**Task instructions**
Apart from the images, the entire listing below must be restated word for word.
════════
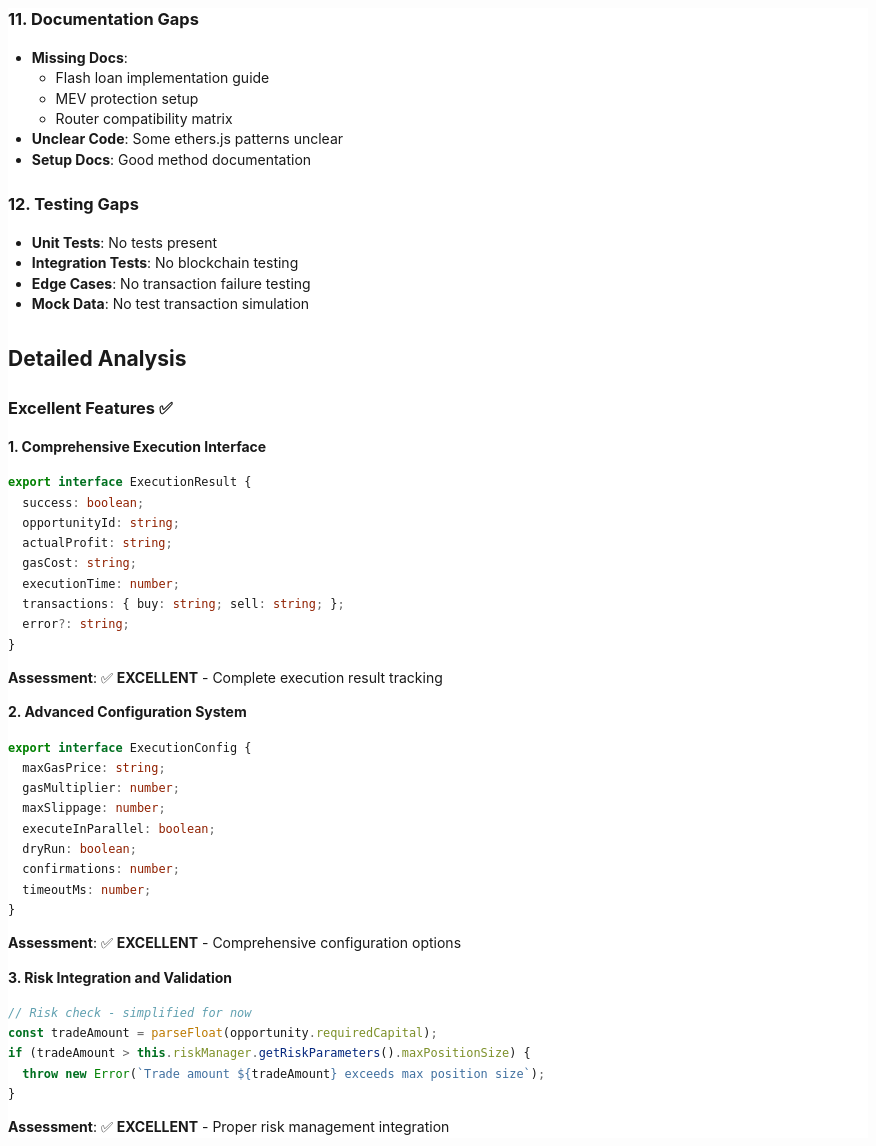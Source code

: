 ### 11. Documentation Gaps
- **Missing Docs**: 
  - Flash loan implementation guide
  - MEV protection setup
  - Router compatibility matrix
- **Unclear Code**: Some ethers.js patterns unclear
- **Setup Docs**: Good method documentation

### 12. Testing Gaps
- **Unit Tests**: No tests present
- **Integration Tests**: No blockchain testing
- **Edge Cases**: No transaction failure testing
- **Mock Data**: No test transaction simulation

## Detailed Analysis

### **Excellent Features** ✅

**1. Comprehensive Execution Interface**
```typescript
export interface ExecutionResult {
  success: boolean;
  opportunityId: string;
  actualProfit: string;
  gasCost: string;
  executionTime: number;
  transactions: { buy: string; sell: string; };
  error?: string;
}
```
**Assessment**: ✅ **EXCELLENT** - Complete execution result tracking

**2. Advanced Configuration System**
```typescript
export interface ExecutionConfig {
  maxGasPrice: string;
  gasMultiplier: number;
  maxSlippage: number;
  executeInParallel: boolean;
  dryRun: boolean;
  confirmations: number;
  timeoutMs: number;
}
```
**Assessment**: ✅ **EXCELLENT** - Comprehensive configuration options

**3. Risk Integration and Validation**
```typescript
// Risk check - simplified for now
const tradeAmount = parseFloat(opportunity.requiredCapital);
if (tradeAmount > this.riskManager.getRiskParameters().maxPositionSize) {
  throw new Error(`Trade amount ${tradeAmount} exceeds max position size`);
}
```
**Assessment**: ✅ **EXCELLENT** - Proper risk management integration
════════
**Solution**
Source code

: ### 11. Documentation Gaps
- **Missing Docs**: 
  - Flash loan implementation guide
  - MEV protection setup
  - Router compatibility matrix
- **Unclear Code**: Some ethers.js patterns unclear
- **Setup Docs**: Good method documentation

### 12. Testing Gaps
- **Unit Tests**: No tests present
- **Integration Tests**: No blockchain testing
- **Edge Cases**: No transaction failure testing
- **Mock Data**: No test transaction simulation

## Detailed Analysis

### **Excellent Features** ✅

**1. Comprehensive Execution Interface**
```typescript
export interface ExecutionResult {
  success: boolean;
  opportunityId: string;
  actualProfit: string;
  gasCost: string;
  executionTime: number;
  transactions: { buy: string; sell: string; };
  error?: string;
}
```
**Assessment**: ✅ **EXCELLENT** - Complete execution result tracking

**2. Advanced Configuration System**
```typescript
export interface ExecutionConfig {
  maxGasPrice: string;
  gasMultiplier: number;
  maxSlippage: number;
  executeInParallel: boolean;
  dryRun: boolean;
  confirmations: number;
  timeoutMs: number;
}
```
**Assessment**: ✅ **EXCELLENT** - Comprehensive configuration options

**3. Risk Integration and Validation**
```typescript
// Risk check - simplified for now
const tradeAmount = parseFloat(opportunity.requiredCapital);
if (tradeAmount > this.riskManager.getRiskParameters().maxPositionSize) {
  throw new Error(`Trade amount ${tradeAmount} exceeds max position size`);
}
```
**Assessment**: ✅ **EXCELLENT** - Proper risk management integration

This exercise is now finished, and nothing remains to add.